The Twitterer-in-Chief is now demanding that the results of the caucus be nullified and another vote be taken. That’s patent nonsense, of course. Nothing is going to be nullified; there will not be a “do-over” for Trump’s sake.
What has so ruffled Trump this time? What is behind his assertion that Cruz deliberately stole a Trump victory?
Here are the facts as I have been able to ascertain them:
- During the caucus, a Ben Carson staffer, innocently I’m sure, gave out a garbled message about what Carson would be doing. He would not be going to New Hampshire at this time but would be returning to Florida, then go to DC for the National Prayer Breakfast.
- CNN then ran with this message, interpreting it as a signal from the Carson campaign that he was on the verge of dropping out of the race. I’ve viewed the video of the CNN talking heads. They definitely gave that impression.
- Someone in the Cruz campaign picked up on CNN’s false report and began to spread the word, urging Carson backers to now switch their vote to Cruz.
- The Carson people then strenuously denied that he was leaving the race and blamed the Cruz people of deliberately misleading voters.
- When the dust cleared, Cruz publicly apologized to Carson for what had happened, saying it was not anything his campaign had orchestrated but was an inadvertent slip-up.
Enter the sound and fury of Donald Trump. Again. As always. It’s all he ever has to offer.
Cruz won, he asserted, because of this illegal ploy. He had to remove that first tweet because of the word illegal—it could have led to legal trouble for him. But he didn’t back down. Because of what happened, he thundered, Cruz got enough Carson voters to deny Trump his deserved win.
After all, Trump is a winner. He never loses. If you don’t think so, just ask him. The only way he could ever lose is by trickery, deceit, and an outright conspiracy.
Here’s what I think about this episode:
- First, someone in the Carson campaign has to take the blame for an ambiguous message that could be misinterpreted. In fact, one reporter questioned Carson yesterday on that very point, but Carson wouldn’t acknowledge the role of his own staffer in starting this mess.
- Second, the main culprit here is CNN, running with a non-story and leading viewers to believe the Carson campaign was over. As Bill O’Reilly commented last night about this, CNN demonstrated extremely sloppy journalism. Neither have they apologized for the false reporting.
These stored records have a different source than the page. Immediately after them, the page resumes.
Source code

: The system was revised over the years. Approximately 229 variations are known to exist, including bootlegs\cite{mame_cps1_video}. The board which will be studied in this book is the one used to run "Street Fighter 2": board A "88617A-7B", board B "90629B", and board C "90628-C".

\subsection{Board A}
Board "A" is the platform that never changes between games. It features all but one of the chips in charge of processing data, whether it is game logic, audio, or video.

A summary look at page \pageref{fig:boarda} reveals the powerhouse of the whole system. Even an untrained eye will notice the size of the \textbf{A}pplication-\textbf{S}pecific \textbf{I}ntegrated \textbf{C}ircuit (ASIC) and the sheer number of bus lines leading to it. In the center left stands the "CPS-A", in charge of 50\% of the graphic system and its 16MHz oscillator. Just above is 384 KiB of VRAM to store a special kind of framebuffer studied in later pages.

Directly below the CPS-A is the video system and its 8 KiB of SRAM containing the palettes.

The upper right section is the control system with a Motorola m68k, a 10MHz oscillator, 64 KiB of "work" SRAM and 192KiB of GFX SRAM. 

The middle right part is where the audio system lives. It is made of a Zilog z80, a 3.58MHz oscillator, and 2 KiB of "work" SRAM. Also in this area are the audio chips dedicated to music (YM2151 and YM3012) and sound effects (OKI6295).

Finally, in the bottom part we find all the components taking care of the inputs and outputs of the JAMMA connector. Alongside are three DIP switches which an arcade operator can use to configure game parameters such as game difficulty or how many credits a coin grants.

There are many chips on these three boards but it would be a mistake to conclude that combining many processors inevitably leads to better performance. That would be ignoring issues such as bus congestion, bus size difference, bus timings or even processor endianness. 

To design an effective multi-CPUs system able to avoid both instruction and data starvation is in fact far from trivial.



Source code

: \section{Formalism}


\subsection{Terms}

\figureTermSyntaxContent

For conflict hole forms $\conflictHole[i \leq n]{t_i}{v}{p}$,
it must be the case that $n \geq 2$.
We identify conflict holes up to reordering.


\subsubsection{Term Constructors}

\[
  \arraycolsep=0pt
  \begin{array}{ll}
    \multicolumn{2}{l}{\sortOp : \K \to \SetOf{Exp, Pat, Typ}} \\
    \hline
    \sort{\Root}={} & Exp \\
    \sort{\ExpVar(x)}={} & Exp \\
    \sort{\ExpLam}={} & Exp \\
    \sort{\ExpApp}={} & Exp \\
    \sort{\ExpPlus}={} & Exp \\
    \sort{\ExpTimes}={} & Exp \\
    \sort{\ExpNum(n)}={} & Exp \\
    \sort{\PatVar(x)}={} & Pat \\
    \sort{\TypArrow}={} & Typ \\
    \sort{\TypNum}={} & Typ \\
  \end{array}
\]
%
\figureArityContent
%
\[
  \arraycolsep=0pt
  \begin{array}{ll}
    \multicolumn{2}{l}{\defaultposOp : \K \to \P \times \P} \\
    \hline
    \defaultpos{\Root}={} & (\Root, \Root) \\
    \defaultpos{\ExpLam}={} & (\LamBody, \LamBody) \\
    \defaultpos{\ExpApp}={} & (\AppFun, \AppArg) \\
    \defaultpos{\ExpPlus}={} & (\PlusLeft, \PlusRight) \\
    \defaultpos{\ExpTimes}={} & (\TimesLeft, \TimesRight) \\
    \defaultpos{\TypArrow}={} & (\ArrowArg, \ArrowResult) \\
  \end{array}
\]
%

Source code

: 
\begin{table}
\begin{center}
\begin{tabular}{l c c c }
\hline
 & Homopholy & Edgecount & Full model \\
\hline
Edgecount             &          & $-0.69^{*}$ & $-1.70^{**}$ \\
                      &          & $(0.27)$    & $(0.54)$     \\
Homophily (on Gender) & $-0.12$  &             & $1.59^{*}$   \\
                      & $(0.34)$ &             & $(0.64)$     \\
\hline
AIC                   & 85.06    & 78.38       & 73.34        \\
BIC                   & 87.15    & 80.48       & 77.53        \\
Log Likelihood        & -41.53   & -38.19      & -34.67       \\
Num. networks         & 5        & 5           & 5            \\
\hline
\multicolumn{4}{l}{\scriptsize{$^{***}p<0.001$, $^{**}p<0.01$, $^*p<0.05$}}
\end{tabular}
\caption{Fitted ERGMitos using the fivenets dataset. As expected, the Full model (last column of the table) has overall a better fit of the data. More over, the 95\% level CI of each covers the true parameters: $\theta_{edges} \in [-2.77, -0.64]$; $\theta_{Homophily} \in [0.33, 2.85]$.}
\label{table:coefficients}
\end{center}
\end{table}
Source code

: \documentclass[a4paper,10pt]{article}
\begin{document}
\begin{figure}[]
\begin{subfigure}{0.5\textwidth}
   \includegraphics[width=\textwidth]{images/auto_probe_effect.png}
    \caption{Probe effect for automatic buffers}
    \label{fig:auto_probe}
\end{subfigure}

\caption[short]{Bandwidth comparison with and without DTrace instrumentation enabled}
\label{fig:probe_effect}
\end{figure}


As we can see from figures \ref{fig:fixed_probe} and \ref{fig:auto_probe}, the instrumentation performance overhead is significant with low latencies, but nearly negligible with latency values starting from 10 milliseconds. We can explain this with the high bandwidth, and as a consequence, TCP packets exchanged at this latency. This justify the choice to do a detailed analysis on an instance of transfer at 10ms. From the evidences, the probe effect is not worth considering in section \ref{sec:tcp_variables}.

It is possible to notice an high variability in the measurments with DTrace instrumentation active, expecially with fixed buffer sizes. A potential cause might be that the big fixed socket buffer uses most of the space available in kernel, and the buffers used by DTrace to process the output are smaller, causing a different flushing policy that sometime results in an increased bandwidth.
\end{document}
- Third, those in the Cruz campaign who picked up on the false story were too quick to try to capitalize on it. They should have gone to greater lengths to verify it before using it to attempt to get Carson voters to switch.
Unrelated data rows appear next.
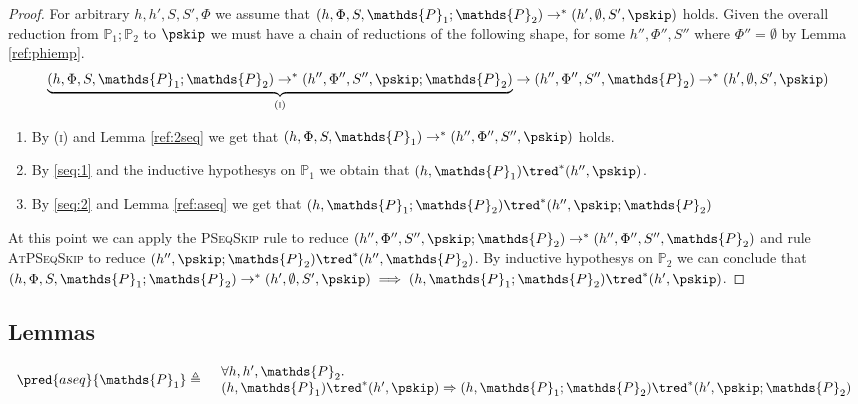 {\begin{proof}
For arbitrary $h, h', S, S', \Phi$ we assume that $(h, \Phi, S, \mathds{P}_1 ; \mathds{P}_2) \rightarrow^* (h', \emptyset, S', \pskip)$ holds. Given the overall reduction from $\mathds{P}_1 ; \mathds{P}_2$ to $\pskip$ we must have a chain of reductions of the following shape, for some $h'', \Phi'', S''$ where $\Phi'' = \emptyset$ by Lemma \ref{ref:phiemp}.
\[
\underbrace{(h, \Phi, S, \mathds{P}_1 ; \mathds{P}_2) \rightarrow^* (h'', \Phi'', S'', \pskip; \mathds{P}_2)}_{(\textsc{i})}
\rightarrow (h'', \Phi'', S'', \mathds{P}_2) \rightarrow^* (h', \emptyset, S', \pskip)
\]
\begin{enumerate}
\item \label{seq:1} By (\textsc{i}) and Lemma \ref{ref:2seq} we get that $(h, \Phi, S, \mathds{P}_1) \rightarrow^* (h'', \Phi'', S'', \pskip)$ holds.
\item \label{seq:2} By \ref{seq:1} and the inductive hypothesys on $\mathds{P}_1$ we obtain that $(h, \mathds{P}_1) \tred^* (h'', \pskip)$.
\item By \ref{seq:2} and Lemma \ref{ref:aseq} we get that $(h, \mathds{P}_1 ; \mathds{P}_2) \tred^* (h'', \pskip ; \mathds{P}_2)$
\end{enumerate}

At this point we can apply the \textsc{PSeqSkip} rule to reduce $(h'', \Phi'', S'', \pskip ; \mathds{P}_2) \rightarrow^* (h'', \Phi'', S'', \mathds{P}_2)$ and rule \textsc{AtPSeqSkip} to reduce $(h'', \pskip ; \mathds{P}_2) \tred^* (h'', \mathds{P}_2)$. By inductive hypothesys on $\mathds{P}_2$ we can conclude that $(h, \Phi, S, \mathds{P}_1 ; \mathds{P}_2) \rightarrow^* (h', \emptyset, S', \pskip) \implies (h, \mathds{P}_1 ; \mathds{P}_2) \tred^* (h', \pskip)$.
\end{proof}
}

\subsection{Lemmas}

\lem \label{ref:aseq}
\[
\begin{array}{r l}
	\pred{aseq}{\mathds{P}_1} \triangleq
	&
	\begin{array}{l}
	\forall h, h', \mathds{P}_2 \ldotp \\
	(h, \mathds{P}_1) \tred^* (h', \pskip) \Rightarrow 
	(h, \mathds{P}_1; \mathds{P}_2) \tred^* (h', \pskip; \mathds{P}_2)
	\end{array}
\end{array}
\]

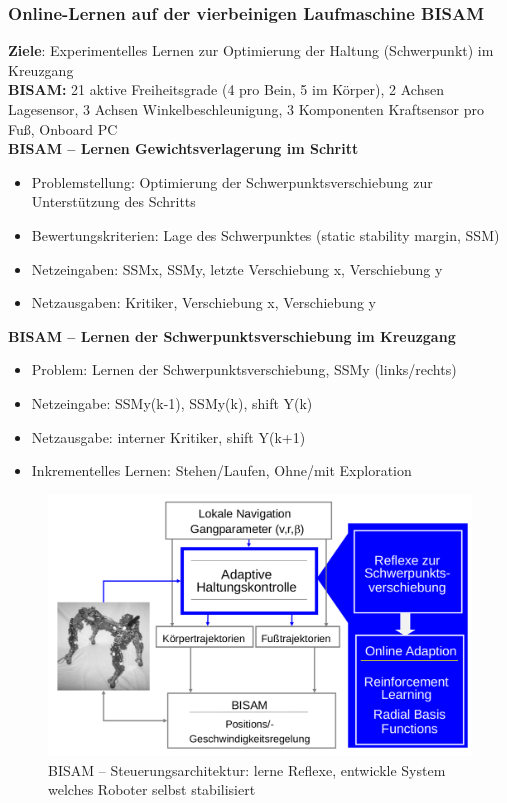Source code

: \subsubsection{Online-Lernen auf der vierbeinigen Laufmaschine BISAM}
\textbf{Ziele}:
Experimentelles Lernen zur Optimierung der Haltung (Schwerpunkt) im Kreuzgang\\
\textbf{BISAM:}
21 aktive Freiheitsgrade (4 pro Bein, 5 im Körper), 2 Achsen Lagesensor, 3 Achsen Winkelbeschleunigung, 3 Komponenten Kraftsensor pro Fuß, Onboard PC\\
%
\textbf{BISAM -- Lernen Gewichtsverlagerung im Schritt}
\begin{itemize}
	\item Problemstellung: Optimierung der Schwerpunktsverschiebung zur Unterstützung des Schritts
	\item Bewertungskriterien: Lage des Schwerpunktes (static stability margin, SSM)
	\item Netzeingaben: SSMx, SSMy, letzte Verschiebung x, Verschiebung y
	\item Netzausgaben: Kritiker, Verschiebung x, Verschiebung y
\end{itemize}
\textbf{BISAM -- Lernen der Schwerpunktsverschiebung im Kreuzgang}
\begin{itemize}
	\item Problem: Lernen der Schwerpunktsverschiebung, SSMy (links/rechts)
	\item Netzeingabe: SSMy(k-1), SSMy(k), shift Y(k)
	\item Netzausgabe: interner Kritiker, shift Y(k+1)
	\item Inkrementelles Lernen: Stehen/Laufen, Ohne/mit Exploration
\end{itemize}

\begin{figure}
	\centering
	\includegraphics[width=.7\textwidth]{figures/bisam_steuerungsarchitektur.png}
	\caption{BISAM -- Steuerungsarchitektur: lerne Reflexe, entwickle System welches Roboter selbst stabilisiert}
\end{figure}

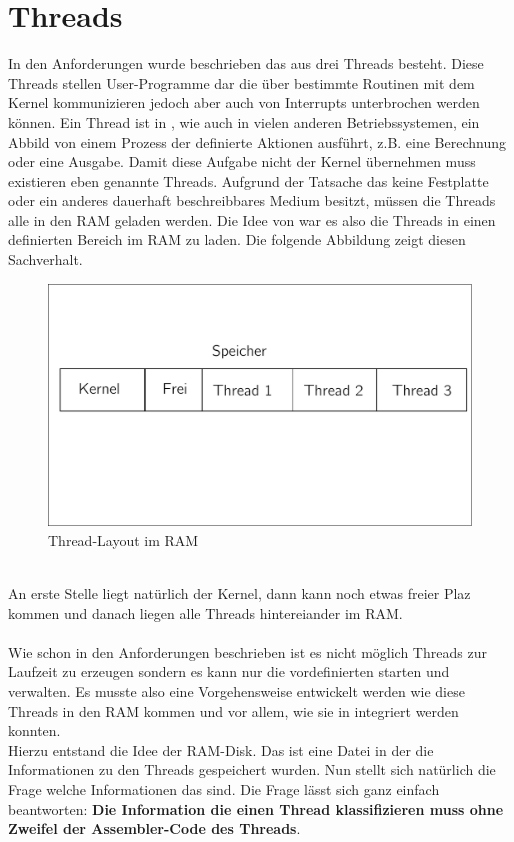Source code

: \section{Threads}
In den Anforderungen wurde beschrieben das \mops aus drei Threads besteht. Diese Threads stellen User-Programme dar die \"uber bestimmte Routinen mit dem Kernel kommunizieren jedoch aber auch von Interrupts unterbrochen werden k\"onnen. Ein Thread ist in \mops, wie auch in vielen anderen Betriebssystemen, ein Abbild von einem Prozess der definierte Aktionen ausf\"uhrt, z.B. eine Berechnung oder eine Ausgabe. Damit diese Aufgabe nicht der Kernel \"ubernehmen muss existieren eben genannte Threads. Aufgrund der Tatsache das \mops keine Festplatte oder ein anderes dauerhaft beschreibbares Medium besitzt, m\"ussen die Threads alle in den RAM geladen werden. Die Idee von \mops war es also die Threads in einen definierten Bereich im RAM zu laden. Die folgende Abbildung zeigt diesen Sachverhalt.
\begin{figure}[h!]
	\centering
	\includegraphics[scale=0.60]{common/draft-thread-overview.pdf}	
	\caption{Thread-Layout im RAM}
	\label{draft:draft-thread-overview}
\end{figure}\\
An erste Stelle liegt nat\"urlich der Kernel, dann kann noch etwas freier Plaz kommen und danach liegen alle Threads hintereiander im RAM.
\\\\
Wie schon in den Anforderungen beschrieben ist es \mops nicht m\"oglich Threads zur Laufzeit zu erzeugen sondern es kann nur die vordefinierten starten und verwalten. Es musste also eine Vorgehensweise entwickelt werden wie diese Threads in den RAM kommen und vor allem, wie sie in \mops integriert werden konnten. \\
Hierzu entstand die Idee der RAM-Disk. Das ist eine Datei in der die Informationen zu den Threads gespeichert wurden. Nun stellt sich nat\"urlich die Frage welche Informationen das sind. Die Frage l\"asst sich ganz einfach beantworten: \textbf{Die Information die einen Thread klassifizieren muss ohne Zweifel der Assembler-Code des Threads}. 
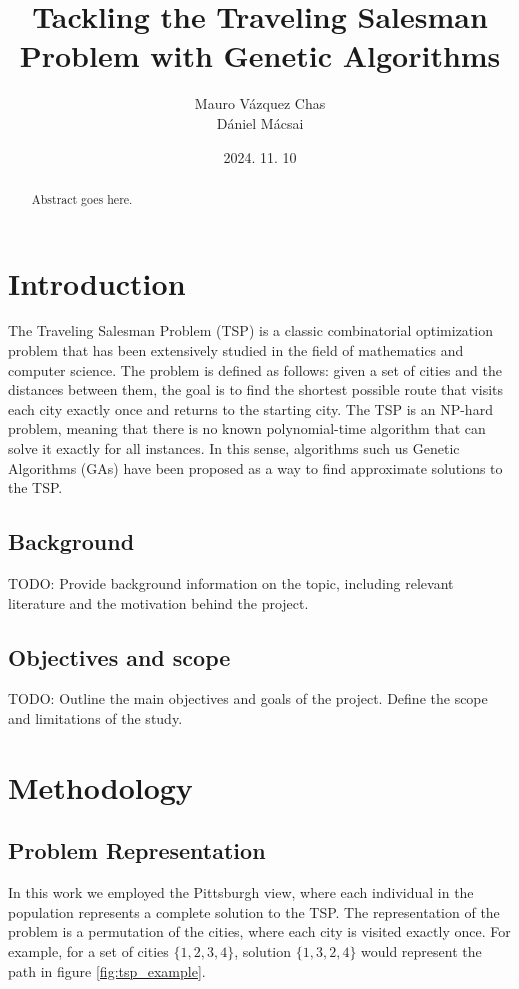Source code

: \documentclass[12pt]{article}
\title{%
    \vspace{2in} %
    \textbf{Tackling the Traveling Salesman Problem with Genetic Algorithms}\\
    \vspace{2in}
}
\author{
    Mauro Vázquez Chas \\
    Dániel Mácsai
    \vspace{0.2in}
}
\date{2024. 11. 10}
\begin{document}
\maketitle
\thispagestyle{empty}

\begin{abstract}
    \noindent
    Abstract goes here.
\end{abstract}

\newpage

\tableofcontents
\newpage




\section{Introduction}
The Traveling Salesman Problem (TSP) is a classic combinatorial optimization problem that has been extensively studied in the field of mathematics and computer science. The problem is defined as follows: given a set of cities and the distances between them, the goal is to find the shortest possible route that visits each city exactly once and returns to the starting city. The TSP is an NP-hard problem, meaning that there is no known polynomial-time algorithm that can solve it exactly for all instances. In this sense, algorithms such us Genetic Algorithms (GAs) have been proposed as a way to find approximate solutions to the TSP.


\subsection{Background}
TODO: Provide background information on the topic, including relevant literature and the motivation behind the project.

\subsection{Objectives and scope}
TODO: Outline the main objectives and goals of the project. Define the scope and limitations of the study.



\section{Methodology}
\subsection{Problem Representation}
In this work we employed the Pittsburgh view, where each individual in the population represents a complete solution to the TSP. The representation of the problem is a permutation of the cities, where each city is visited exactly once. For example, for a set of cities $\{1,2,3,4\}$, solution $\{1,3,2,4\}$ would represent the path in figure \ref{fig:tsp_example}.
\end{document}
- Finally, regardless of the mess, neither Carson nor Cruz should have to fire anyone. Carson’s person never intended to mislead; Cruz’s followers were too quick to take advantage of the report. But there was nothing illegal, criminal, or dastardly in what they did. It was bad judgment.
- Here’s another “finally”: Trump would not have won regardless. He was out-organized by the Cruz team. It was a well-earned victory.
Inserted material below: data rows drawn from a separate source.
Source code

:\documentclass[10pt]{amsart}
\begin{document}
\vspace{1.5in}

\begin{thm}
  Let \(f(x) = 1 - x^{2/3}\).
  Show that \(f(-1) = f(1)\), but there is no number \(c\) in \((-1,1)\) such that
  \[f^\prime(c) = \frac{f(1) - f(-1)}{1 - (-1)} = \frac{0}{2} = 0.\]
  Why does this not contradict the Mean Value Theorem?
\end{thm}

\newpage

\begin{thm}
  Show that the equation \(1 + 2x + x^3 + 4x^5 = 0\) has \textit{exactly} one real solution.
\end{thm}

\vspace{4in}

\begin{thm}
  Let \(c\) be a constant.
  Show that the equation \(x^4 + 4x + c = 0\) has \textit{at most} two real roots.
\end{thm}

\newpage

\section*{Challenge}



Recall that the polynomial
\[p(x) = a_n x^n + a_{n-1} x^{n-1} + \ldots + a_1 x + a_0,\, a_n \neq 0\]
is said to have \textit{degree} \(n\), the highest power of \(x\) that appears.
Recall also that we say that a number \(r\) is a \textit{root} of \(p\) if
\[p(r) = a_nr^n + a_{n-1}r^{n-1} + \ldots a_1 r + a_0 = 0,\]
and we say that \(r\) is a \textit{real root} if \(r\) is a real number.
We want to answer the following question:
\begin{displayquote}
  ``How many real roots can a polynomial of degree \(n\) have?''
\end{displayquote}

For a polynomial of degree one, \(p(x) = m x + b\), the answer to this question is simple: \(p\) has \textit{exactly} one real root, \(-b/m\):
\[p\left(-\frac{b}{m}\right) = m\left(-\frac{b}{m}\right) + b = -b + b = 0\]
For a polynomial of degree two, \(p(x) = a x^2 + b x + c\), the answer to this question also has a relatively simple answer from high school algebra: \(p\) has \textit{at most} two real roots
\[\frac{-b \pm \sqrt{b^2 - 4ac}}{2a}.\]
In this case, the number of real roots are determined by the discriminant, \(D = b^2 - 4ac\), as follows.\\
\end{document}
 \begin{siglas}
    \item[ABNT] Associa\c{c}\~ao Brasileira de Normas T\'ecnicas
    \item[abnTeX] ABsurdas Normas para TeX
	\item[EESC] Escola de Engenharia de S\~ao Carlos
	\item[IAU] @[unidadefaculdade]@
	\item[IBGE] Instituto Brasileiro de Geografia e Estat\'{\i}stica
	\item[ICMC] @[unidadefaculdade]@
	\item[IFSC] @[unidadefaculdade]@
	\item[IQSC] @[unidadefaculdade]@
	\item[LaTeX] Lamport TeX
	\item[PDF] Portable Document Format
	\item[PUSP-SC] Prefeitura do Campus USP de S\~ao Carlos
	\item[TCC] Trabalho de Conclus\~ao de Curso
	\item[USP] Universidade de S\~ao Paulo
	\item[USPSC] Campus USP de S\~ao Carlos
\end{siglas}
Trump also said that the reason we can’t believe anything Cruz says is because he was born in Canada. *Sigh*
I’m coming to the view that Donald Trump exhibits a particular strain of emotional instability that would be disastrous in the presidency. His constant stream of invective toward anyone who crosses him or who exposes his hubris should be a worry for his erstwhile supporters. Should a president resort to a continual assault of Twitter taunts and accusations? How presidential is that? What does this say about his character?
I’m also getting closer to believing that if he loses the nomination, Trump, to salve his bruised ego, will bolt the Republican party (as he has done a few times in the past) and run an independent campaign. If that happens, the false conservatism he is trying to display now to win Republican voters, will disappear, and he will say what he really thinks about policy, which will be decidedly liberal.
Donald Trump is a train wreck waiting to happen. If the Republican party attaches itself to him, it will be seriously damaged when that wreck occurs.